──────── STORED DATA
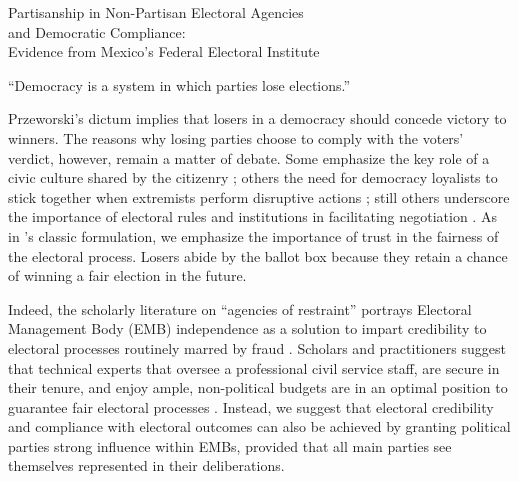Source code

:\documentclass[12 pt, letter]{article}
\begin{document}
\begin{center}
\Large{Partisanship in Non-Partisan Electoral Agencies\\ and Democratic Compliance:\\ Evidence from Mexico's Federal Electoral Institute}
\end{center}
\bigskip

\begin{flushright}
``Democracy is a system in which parties lose elections.'' \\ \citet[p. 10]{Przeworski1991} 
\end{flushright}

\doublespace \noindent Przeworski's dictum implies that losers in a democracy should concede victory to winners. The reasons why losing parties choose to comply with the voters' verdict, however, remain a matter of debate. Some emphasize the key role of a civic culture shared by the citizenry \citep[e.g.,][]{Putnam2000}; others the need for democracy loyalists to stick together when extremists perform disruptive actions \citep[e.g.,][]{Linz1978}; still others underscore the importance of electoral rules and institutions in facilitating negotiation \citep[e.g.,][]{Jones1995}. As in \citeauthor{Przeworski1991}'s classic formulation, we emphasize the importance of trust in the fairness of the electoral process. Losers abide by the ballot box because they retain a chance of winning a fair election in the future.

Indeed, the scholarly literature on ``agencies of restraint'' portrays Electoral Management Body (EMB) independence as a solution to impart credibility to electoral processes routinely marred by fraud \citep{Schedler1999, Hartlyn2006}.  Scholars and practitioners suggest that technical experts that oversee a professional civil service staff, are secure in their tenure, and enjoy ample, non-political budgets are in an optimal position to guarantee fair electoral processes \citep[see references in][]{LopezPintor2000, Mozaffar2002}. Instead, we suggest that electoral credibility and compliance with electoral outcomes can also be achieved by granting political parties strong influence within EMBs, provided that all main parties see themselves represented in their deliberations.
\end{document}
────────────────
● ASSIGNMENT:
Which lines above include the string "begin"? Show them.

● ANSWER TO THIS PROBLEM:
\begin{document}
\begin{center}
\begin{flushright}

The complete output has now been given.